#### [Aim of the task]
Note every line in the entries that contains the string "begin", and copy it.

==========

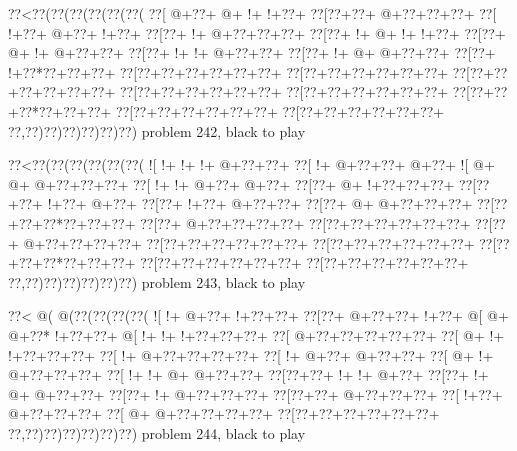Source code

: \vbox{\vbox{\goo
\0??<\0??(\0??(\0??(\0??(\0??(\0??(
\0??[\- @+\0??+\- @+\- !+\- !+\0??+
\0??[\0??+\0??+\- @+\0??+\0??+\0??+
\0??[\- !+\0??+\- @+\0??+\- !+\0??+
\0??[\0??+\- !+\- @+\0??+\0??+\0??+
\0??[\0??+\- !+\- @+\- !+\- !+\0??+
\0??[\0??+\- @+\- !+\- @+\0??+\0??+
\0??[\0??+\- !+\- !+\- @+\0??+\0??+
\0??[\0??+\- !+\- @+\- @+\0??+\0??+
\0??[\0??+\- !+\0??*\0??+\0??+\0??+
\0??[\0??+\0??+\0??+\0??+\0??+\0??+
\0??[\0??+\0??+\0??+\0??+\0??+\0??+
\0??[\0??+\0??+\0??+\0??+\0??+\0??+
\0??[\0??+\0??+\0??+\0??+\0??+\0??+
\0??[\0??+\0??+\0??+\0??+\0??+\0??+
\0??[\0??+\0??+\0??*\0??+\0??+\0??+
\0??[\0??+\0??+\0??+\0??+\0??+\0??+
\0??[\0??+\0??+\0??+\0??+\0??+\0??+
\0??,\0??)\0??)\0??)\0??)\0??)\0??)
}
\hfil problem 242, black to play\hfil\break
}

\vbox{\vbox{\goo
\0??<\0??(\0??(\0??(\0??(\0??(\0??(
\- ![\- !+\- !+\- !+\- @+\0??+\0??+
\0??[\- !+\- @+\0??+\0??+\- @+\0??+
\- ![\- @+\- @+\- @+\0??+\0??+\0??+
\0??[\- !+\- !+\- @+\0??+\- @+\0??+
\0??[\0??+\- @+\- !+\0??+\0??+\0??+
\0??[\0??+\0??+\- !+\0??+\- @+\0??+
\0??[\0??+\- !+\0??+\- @+\0??+\0??+
\0??[\0??+\- @+\- @+\0??+\0??+\0??+
\0??[\0??+\0??+\0??*\0??+\0??+\0??+
\0??[\0??+\- @+\0??+\0??+\0??+\0??+
\0??[\0??+\0??+\0??+\0??+\0??+\0??+
\0??[\0??+\- @+\0??+\0??+\0??+\0??+
\0??[\0??+\0??+\0??+\0??+\0??+\0??+
\0??[\0??+\0??+\0??+\0??+\0??+\0??+
\0??[\0??+\0??+\0??*\0??+\0??+\0??+
\0??[\0??+\0??+\0??+\0??+\0??+\0??+
\0??[\0??+\0??+\0??+\0??+\0??+\0??+
\0??,\0??)\0??)\0??)\0??)\0??)\0??)
}
\hfil problem 243, black to play\hfil\break
}

\vbox{\vbox{\goo
\0??<\- @(\- @(\0??(\0??(\0??(\0??(
\- ![\- !+\- @+\0??+\- !+\0??+\0??+
\0??[\0??+\- @+\0??+\0??+\- !+\0??+
\- @[\- @+\- @+\0??*\- !+\0??+\0??+
\- @[\- !+\- !+\- !+\0??+\0??+\0??+
\0??[\- @+\0??+\0??+\0??+\0??+\0??+
\0??[\- @+\- !+\- !+\0??+\0??+\0??+
\0??[\- !+\- @+\0??+\0??+\0??+\0??+
\0??[\- !+\- @+\0??+\- @+\0??+\0??+
\0??[\- @+\- !+\- @+\0??+\0??+\0??+
\0??[\- !+\- !+\- @+\- @+\0??+\0??+
\0??[\0??+\0??+\- !+\- !+\- @+\0??+
\0??[\0??+\- !+\- @+\- @+\0??+\0??+
\0??[\0??+\- !+\- @+\0??+\0??+\0??+
\0??[\0??+\0??+\- @+\0??+\0??+\0??+
\0??[\- !+\0??+\- @+\0??+\0??+\0??+
\0??[\- @+\- @+\0??+\0??+\0??+\0??+
\0??[\0??+\0??+\0??+\0??+\0??+\0??+
\0??,\0??)\0??)\0??)\0??)\0??)\0??)
}
\hfil problem 244, black to play\hfil\break
}

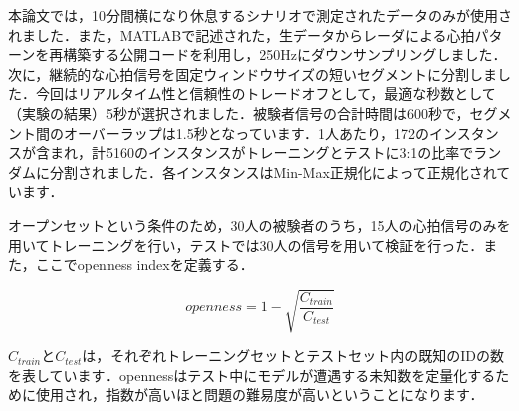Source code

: \documentclass[dvipdfmx]{jsarticle}
\begin{document}
本論文では，10分間横になり休息するシナリオで測定されたデータのみが使用されました．また，MATLABで記述された，生データからレーダによる心拍パターンを再構築する公開コードを利用し，250Hzにダウンサンプリングしました．次に，継続的な心拍信号を固定ウィンドウサイズの短いセグメントに分割しました．今回はリアルタイム性と信頼性のトレードオフとして，最適な秒数として（実験の結果）5秒が選択されました．被験者信号の合計時間は600秒で，セグメント間のオーバーラップは1.5秒となっています．1人あたり，172のインスタンスが含まれ，計5160のインスタンスがトレーニングとテストに3:1の比率でランダムに分割されました．各インスタンスはMin-Max正規化によって正規化されています．

オープンセットという条件のため，30人の被験者のうち，15人の心拍信号のみを用いてトレーニングを行い，テストでは30人の信号を用いて検証を行った．また，ここでopenness indexを定義する．

\begin{equation}\label{}
openness = 1 - \sqrt{\frac{C_{train}}{C_{test}}}
\end{equation}

$C_{train}とC_{test}$は，それぞれトレーニングセットとテストセット内の既知のIDの数を表しています．opennessはテスト中にモデルが遭遇する未知数を定量化するために使用され，指数が高いほと問題の難易度が高いということになります．
\end{document}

==========

#### [Solved exercise]
\begin{document}
\begin{equation}\label{}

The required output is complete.